Conflict with communities costs mining companies billions

RESEARCHERS have revealed that conflict with communities is costing mining companies billions of dollars.

The researchers at The University of Queensland, the Harvard Kennedy School, and Clark University interviewed mining, oil and gas industry professionals and examined case studies of mining projects worldwide to calculate the costs of company-community conflict, and to understand how companies interpreted these costs.

The study, Conflict translates environmental and social risk into business costs, is published in the Proceedings of the National Academy of Sciences.

UQ Centre for Social Responsibility in Mining deputy director Daniel Franks said conflict in the mining, oil and gas industries had become a major contributor to the cost of projects, with a series of flagship projects abandoned or delayed in the face of community opposition.

"There is a popular misconception that local communities are powerless in the face of large corporations and governments," Dr Franks said.

"Our findings show that community mobilisation can be very effective at raising the costs to companies."

The research found that delays caused by conflict with communities could cost about US$20 million a week for mining projects valued between US$3 billion and US$5 billion.

Analysis by one company of its exposure to non-technical risks revealed US$6 billion in costs over two years, representing a double-digit percentage of the company's annual operating profits.

"The cost-cutting currently under way in these industries seems to be missing the potential opportunities for cost savings that can come from investing in improved relationships with communities," Dr Franks said.

Harvard Kennedy School researcher Rachel Davis said it was difficult for companies to repair damaged relationships with local communities.

"Companies are realising that conflict is predictable, and so are the systems needed to prevent it," Ms Davis said.

"That's why we see leading companies implementing the UN Guiding Principles on Business and Human Rights to manage their risks more effectively.

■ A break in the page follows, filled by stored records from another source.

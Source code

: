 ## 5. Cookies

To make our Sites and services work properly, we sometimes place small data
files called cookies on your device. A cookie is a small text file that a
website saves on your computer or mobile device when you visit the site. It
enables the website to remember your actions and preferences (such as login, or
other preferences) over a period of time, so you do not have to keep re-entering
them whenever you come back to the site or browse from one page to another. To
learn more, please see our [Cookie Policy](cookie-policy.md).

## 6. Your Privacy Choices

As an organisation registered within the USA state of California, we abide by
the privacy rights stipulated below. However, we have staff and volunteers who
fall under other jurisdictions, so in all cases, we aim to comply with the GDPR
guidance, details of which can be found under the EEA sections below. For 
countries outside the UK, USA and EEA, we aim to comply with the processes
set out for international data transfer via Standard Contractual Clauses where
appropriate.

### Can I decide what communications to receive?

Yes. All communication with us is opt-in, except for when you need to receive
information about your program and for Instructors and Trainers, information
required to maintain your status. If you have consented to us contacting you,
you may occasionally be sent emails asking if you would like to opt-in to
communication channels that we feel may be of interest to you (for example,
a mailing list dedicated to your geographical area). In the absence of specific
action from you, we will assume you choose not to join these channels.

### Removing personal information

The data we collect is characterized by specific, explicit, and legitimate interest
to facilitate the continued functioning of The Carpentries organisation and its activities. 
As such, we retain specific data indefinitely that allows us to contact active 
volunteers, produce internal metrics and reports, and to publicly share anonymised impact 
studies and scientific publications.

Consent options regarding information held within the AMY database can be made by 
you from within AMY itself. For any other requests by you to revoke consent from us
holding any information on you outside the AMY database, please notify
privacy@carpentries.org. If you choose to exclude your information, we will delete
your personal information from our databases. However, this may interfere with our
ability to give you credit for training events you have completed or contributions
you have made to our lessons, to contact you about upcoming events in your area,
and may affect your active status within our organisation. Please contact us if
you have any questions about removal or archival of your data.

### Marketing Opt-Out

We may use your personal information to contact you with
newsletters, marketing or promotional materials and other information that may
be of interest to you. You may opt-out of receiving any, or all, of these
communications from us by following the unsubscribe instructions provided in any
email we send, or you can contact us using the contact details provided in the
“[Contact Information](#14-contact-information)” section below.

"Increasingly, financial actors are also beginning to factor in the prospect of delays in valuations of projects."

A Credit Suisse valuation of environmental, social and governance risks across the Australian stock market in 2012 identified A$21.4 billion in negative share price valuation impact, with mining and hydrocarbon the sectors at greatest risk (A$8.4 billion and an average of 2.2% impact on the target share price).

Mining projects abandoned in the face of community opposition include the 2010 Bickham coal project in the Hunter Valley, New South Wales, where residents and the thoroughbred industry united to stop a coal mine proposal over dust and groundwater concerns.